● Assignment
In the listing below, how many lines hold "since"? Give the number only.

● Supplied information
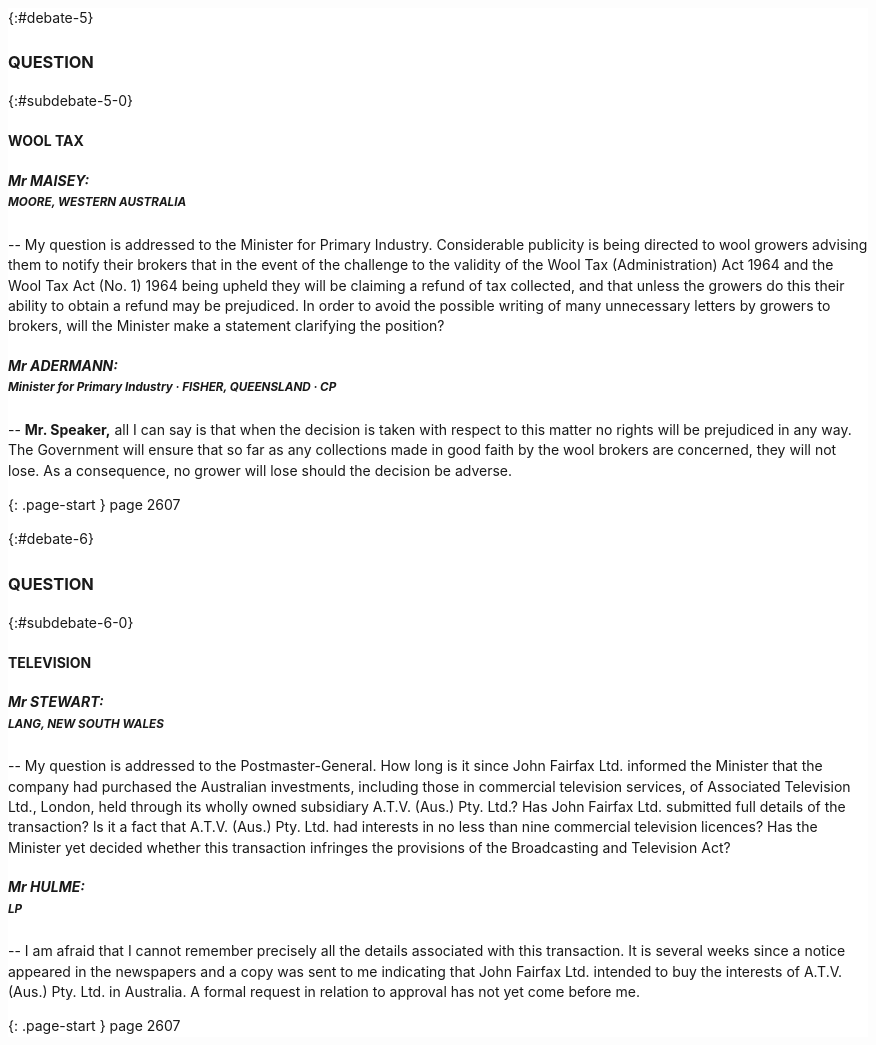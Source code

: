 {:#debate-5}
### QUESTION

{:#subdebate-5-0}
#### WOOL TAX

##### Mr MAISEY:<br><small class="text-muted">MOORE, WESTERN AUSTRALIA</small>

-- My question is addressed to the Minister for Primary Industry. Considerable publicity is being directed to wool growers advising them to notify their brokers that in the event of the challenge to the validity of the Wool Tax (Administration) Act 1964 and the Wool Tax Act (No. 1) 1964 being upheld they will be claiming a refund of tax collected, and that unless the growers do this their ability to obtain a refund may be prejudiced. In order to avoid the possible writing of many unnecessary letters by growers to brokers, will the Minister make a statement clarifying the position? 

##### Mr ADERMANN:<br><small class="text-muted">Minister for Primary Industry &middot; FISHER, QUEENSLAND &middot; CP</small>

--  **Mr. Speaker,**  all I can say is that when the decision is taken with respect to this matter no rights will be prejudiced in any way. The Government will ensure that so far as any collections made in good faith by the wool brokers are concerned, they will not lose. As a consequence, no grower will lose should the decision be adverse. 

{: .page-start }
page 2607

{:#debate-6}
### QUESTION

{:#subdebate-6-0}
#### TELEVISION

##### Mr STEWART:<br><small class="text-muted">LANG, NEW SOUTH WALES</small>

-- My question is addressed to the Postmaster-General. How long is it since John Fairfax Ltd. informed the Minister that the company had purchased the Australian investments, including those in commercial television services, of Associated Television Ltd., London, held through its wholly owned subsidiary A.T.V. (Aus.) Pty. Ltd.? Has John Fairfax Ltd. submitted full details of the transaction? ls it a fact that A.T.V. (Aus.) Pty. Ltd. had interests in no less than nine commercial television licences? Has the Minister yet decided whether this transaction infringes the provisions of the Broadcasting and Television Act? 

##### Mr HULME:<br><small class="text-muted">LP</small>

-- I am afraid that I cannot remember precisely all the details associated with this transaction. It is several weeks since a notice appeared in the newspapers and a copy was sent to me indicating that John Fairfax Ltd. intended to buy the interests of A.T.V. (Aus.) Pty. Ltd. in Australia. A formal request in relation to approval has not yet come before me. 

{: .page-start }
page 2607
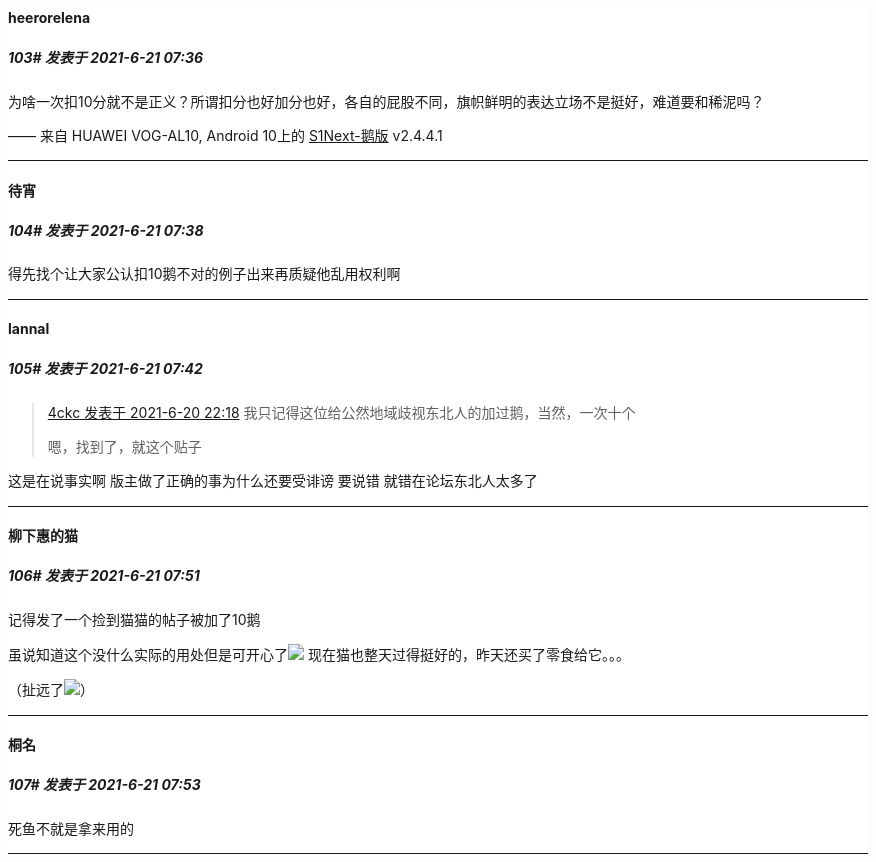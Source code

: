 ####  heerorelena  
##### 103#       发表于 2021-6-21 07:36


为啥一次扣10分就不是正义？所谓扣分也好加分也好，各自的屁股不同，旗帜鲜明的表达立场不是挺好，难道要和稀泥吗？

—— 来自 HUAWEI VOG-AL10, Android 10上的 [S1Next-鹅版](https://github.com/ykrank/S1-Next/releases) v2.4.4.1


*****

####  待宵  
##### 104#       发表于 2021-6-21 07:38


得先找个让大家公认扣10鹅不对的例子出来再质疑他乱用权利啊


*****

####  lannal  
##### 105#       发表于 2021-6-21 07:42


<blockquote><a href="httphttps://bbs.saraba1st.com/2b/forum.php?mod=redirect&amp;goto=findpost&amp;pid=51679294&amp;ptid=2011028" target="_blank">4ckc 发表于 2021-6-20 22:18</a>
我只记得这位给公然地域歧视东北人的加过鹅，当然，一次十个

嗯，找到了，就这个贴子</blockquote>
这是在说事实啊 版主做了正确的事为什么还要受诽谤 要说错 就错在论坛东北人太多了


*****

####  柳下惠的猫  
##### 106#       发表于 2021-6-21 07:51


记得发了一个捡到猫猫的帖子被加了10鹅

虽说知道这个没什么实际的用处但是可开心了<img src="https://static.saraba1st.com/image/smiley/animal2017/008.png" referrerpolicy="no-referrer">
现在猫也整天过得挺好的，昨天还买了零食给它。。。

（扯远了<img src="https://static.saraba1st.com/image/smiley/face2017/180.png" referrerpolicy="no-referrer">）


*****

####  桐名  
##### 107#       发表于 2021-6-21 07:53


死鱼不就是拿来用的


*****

* * *

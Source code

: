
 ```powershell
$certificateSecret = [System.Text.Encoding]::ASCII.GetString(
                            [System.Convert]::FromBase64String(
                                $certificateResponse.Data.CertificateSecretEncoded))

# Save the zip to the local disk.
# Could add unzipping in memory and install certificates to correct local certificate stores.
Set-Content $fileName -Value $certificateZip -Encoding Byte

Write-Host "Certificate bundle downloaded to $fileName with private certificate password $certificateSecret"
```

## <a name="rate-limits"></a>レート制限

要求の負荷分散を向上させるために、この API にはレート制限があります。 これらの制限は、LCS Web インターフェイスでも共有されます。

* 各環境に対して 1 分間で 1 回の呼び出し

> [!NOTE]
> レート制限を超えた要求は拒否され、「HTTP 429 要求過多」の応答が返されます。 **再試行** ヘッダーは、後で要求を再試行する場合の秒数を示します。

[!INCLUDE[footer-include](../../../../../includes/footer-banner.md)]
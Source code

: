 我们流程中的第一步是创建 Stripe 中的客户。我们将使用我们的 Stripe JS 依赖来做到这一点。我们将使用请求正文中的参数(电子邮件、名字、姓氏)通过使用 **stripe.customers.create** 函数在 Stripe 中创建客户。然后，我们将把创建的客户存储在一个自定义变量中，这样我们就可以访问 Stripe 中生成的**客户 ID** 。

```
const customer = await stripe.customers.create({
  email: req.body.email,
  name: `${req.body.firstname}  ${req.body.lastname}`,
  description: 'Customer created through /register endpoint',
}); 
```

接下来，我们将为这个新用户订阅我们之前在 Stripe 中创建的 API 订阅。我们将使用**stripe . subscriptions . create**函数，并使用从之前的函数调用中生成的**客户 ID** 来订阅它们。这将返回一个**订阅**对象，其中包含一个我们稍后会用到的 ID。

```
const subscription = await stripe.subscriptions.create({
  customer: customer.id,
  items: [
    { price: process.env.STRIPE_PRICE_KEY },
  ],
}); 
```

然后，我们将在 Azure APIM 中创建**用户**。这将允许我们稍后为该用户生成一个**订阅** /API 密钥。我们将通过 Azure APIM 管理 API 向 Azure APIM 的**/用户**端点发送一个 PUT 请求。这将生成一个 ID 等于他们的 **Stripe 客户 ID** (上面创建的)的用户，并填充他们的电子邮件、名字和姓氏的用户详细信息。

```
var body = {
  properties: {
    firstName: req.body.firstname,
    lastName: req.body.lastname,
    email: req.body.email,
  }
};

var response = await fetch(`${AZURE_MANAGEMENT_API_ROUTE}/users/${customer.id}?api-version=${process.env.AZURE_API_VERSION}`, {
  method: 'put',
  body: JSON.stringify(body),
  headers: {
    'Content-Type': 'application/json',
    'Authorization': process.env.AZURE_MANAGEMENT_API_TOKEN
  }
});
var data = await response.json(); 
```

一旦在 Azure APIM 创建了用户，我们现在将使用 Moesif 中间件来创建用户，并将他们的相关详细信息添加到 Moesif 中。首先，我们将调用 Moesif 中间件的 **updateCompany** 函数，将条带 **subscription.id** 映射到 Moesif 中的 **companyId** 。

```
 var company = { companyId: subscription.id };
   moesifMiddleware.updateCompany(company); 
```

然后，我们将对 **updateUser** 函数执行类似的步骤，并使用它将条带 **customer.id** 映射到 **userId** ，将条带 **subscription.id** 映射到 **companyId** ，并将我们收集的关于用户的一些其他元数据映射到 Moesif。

---

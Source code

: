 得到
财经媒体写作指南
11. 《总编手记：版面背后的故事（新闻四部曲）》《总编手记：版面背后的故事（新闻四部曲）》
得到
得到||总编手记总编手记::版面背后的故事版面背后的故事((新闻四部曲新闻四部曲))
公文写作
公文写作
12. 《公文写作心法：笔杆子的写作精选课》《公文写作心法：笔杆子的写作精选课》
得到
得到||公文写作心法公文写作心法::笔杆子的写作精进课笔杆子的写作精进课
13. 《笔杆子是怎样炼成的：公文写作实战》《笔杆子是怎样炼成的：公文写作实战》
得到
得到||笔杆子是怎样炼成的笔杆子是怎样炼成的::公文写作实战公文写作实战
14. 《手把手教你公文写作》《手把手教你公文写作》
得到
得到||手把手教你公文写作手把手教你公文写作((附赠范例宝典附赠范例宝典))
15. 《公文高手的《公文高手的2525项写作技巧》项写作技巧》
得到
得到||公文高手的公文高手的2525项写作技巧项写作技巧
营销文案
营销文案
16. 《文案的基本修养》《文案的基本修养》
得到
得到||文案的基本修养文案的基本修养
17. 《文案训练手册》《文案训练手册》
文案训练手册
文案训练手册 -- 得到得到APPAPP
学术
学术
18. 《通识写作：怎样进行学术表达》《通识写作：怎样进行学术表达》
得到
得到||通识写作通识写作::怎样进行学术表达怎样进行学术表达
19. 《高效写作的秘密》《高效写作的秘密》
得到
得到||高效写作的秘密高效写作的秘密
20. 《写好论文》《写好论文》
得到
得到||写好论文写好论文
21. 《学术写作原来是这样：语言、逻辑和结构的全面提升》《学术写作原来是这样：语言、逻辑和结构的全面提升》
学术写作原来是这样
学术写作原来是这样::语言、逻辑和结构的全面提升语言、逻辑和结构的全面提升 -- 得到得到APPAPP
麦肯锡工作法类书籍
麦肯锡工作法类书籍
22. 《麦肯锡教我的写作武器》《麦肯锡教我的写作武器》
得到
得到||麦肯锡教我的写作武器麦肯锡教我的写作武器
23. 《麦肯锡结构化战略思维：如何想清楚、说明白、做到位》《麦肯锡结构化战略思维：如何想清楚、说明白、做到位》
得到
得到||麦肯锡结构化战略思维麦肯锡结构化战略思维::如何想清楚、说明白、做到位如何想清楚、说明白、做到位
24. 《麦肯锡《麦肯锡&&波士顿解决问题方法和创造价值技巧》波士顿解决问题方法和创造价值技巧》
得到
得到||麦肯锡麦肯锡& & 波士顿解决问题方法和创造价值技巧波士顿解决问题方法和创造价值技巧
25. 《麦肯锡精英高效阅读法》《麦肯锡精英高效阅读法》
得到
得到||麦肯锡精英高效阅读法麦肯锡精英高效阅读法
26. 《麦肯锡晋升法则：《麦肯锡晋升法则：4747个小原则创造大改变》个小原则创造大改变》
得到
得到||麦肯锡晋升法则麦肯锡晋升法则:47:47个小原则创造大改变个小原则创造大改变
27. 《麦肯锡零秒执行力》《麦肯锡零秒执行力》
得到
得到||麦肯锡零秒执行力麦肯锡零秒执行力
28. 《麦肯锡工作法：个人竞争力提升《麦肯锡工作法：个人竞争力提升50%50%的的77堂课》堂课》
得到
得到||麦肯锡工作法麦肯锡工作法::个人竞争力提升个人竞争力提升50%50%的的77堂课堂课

● Answer section
2